SameSite Strict bypass via client side redirect

Description

This lab's change email function is vulnerable to CSRF. To solve the lab, perform a CSRF attack that changes the victim's email address. You should use the provided exploit server to host your attack.

You can log in to your own account using the following credentials: wiener:peter

Approach

Upon logging in, I noticed the following response header indicating that SameSite protection is enabled and set to Strict:

Set-Cookie: session=ZiIDBue8O418Mu3AzTlA27Uckxe0oTRF; Secure; HttpOnly; SameSite=Strict

This means that cross-site requests won't include the necessary cookies. To bypass this restriction, I needed to find a way to perform a CSRF attack that would still include the required cookies. A client-side redirect can achieve this, as it is treated as an ordinary, standalone request that includes all relevant cookies.

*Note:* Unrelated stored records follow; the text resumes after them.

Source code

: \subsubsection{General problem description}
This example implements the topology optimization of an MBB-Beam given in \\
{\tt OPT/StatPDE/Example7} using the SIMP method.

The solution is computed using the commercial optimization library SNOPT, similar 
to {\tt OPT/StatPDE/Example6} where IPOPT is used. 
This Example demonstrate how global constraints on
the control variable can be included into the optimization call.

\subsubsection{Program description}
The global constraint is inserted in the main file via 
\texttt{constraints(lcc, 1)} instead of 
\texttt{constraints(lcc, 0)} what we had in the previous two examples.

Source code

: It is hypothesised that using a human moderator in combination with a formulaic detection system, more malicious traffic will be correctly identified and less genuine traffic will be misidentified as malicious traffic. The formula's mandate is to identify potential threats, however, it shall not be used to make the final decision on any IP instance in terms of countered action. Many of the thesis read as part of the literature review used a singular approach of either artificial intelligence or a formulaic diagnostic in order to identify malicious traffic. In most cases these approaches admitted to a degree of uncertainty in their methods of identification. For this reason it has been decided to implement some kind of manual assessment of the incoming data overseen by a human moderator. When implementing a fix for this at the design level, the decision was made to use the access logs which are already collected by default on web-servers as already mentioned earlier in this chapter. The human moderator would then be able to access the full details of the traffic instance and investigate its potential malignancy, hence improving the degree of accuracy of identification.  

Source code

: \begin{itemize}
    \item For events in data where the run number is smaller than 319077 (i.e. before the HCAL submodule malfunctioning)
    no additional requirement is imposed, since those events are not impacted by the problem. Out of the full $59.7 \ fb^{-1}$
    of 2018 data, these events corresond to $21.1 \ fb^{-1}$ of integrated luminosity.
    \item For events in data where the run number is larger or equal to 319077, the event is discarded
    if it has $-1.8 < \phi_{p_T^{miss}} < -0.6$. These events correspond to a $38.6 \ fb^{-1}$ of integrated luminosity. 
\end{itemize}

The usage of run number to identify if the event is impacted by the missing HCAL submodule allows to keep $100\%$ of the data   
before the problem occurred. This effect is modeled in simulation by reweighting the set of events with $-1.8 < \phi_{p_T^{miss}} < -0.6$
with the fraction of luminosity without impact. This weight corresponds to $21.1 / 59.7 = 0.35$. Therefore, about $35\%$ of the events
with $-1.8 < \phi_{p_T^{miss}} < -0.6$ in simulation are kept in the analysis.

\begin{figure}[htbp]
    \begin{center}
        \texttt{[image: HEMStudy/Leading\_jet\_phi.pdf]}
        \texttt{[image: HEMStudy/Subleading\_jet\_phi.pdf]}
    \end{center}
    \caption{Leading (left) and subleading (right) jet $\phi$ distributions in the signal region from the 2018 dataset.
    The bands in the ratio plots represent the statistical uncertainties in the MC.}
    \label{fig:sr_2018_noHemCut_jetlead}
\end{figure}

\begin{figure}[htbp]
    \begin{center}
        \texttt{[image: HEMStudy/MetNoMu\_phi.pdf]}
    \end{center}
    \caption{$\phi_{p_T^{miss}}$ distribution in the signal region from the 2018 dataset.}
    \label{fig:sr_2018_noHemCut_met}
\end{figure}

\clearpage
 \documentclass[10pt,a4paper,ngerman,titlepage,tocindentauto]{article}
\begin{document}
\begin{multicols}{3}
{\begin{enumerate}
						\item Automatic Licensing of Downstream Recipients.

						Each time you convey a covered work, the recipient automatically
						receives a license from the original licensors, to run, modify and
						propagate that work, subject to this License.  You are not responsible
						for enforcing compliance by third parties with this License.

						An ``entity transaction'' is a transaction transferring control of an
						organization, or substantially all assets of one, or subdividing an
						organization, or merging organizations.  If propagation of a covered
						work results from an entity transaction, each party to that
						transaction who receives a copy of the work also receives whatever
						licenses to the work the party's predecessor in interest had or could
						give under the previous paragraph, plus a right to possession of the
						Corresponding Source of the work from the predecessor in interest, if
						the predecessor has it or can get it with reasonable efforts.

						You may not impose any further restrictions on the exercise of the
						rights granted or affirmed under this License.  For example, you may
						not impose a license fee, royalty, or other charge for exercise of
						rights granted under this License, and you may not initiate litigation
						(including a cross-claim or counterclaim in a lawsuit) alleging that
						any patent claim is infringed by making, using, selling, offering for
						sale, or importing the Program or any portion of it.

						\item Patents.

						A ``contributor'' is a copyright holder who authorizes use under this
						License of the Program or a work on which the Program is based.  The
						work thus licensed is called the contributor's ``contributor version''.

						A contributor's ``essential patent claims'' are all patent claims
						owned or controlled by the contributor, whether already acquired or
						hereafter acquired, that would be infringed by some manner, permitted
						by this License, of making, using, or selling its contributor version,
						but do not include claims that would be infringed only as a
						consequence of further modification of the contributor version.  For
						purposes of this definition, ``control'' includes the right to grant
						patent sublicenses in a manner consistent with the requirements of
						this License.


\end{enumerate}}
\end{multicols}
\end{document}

I began searching for a way to achieve an open redirect on the client side. While navigating the website, I couldn't find anything immediately useful, so I reviewed my Burp Suite HTTP history to check for any interesting background requests. I found the following request:

GET /resources/js/commentConfirmationRedirect.js HTTP/2
Host: 0a5e00fa038310658033217e002700ce.web-security-academy.net
Cookie: session=ZiIDBue8O418Mu3AzTlA27Uckxe0oTRF
...

The response was:

HTTP/2 200 OK
Content-Type: application/javascript; charset=utf-8
Cache-Control: public, max-age=3600
X-Frame-Options: SAMEORIGIN
Content-Length: 231

redirectOnConfirmation = (blogPath) => {
    setTimeout(() => {
        const url = new URL(window.location);
        const postId = url.searchParams.get("postId");
        window.location = blogPath + '/' + postId;
    }, 3000);
}

This JavaScript file handles the redirection process after submitting a comment. When I submit a comment, the following requests are sent:

1. POST /post/comment

2. GET /post/comment/confirmation?postId=9

3. GET /resources/js/commentConfirmationRedirect.js

4. GET /post/9

After posting a comment, the page redirects to the comment confirmation page with the postId parameter. The script then appends the postId value to the blog path to construct the redirect URL.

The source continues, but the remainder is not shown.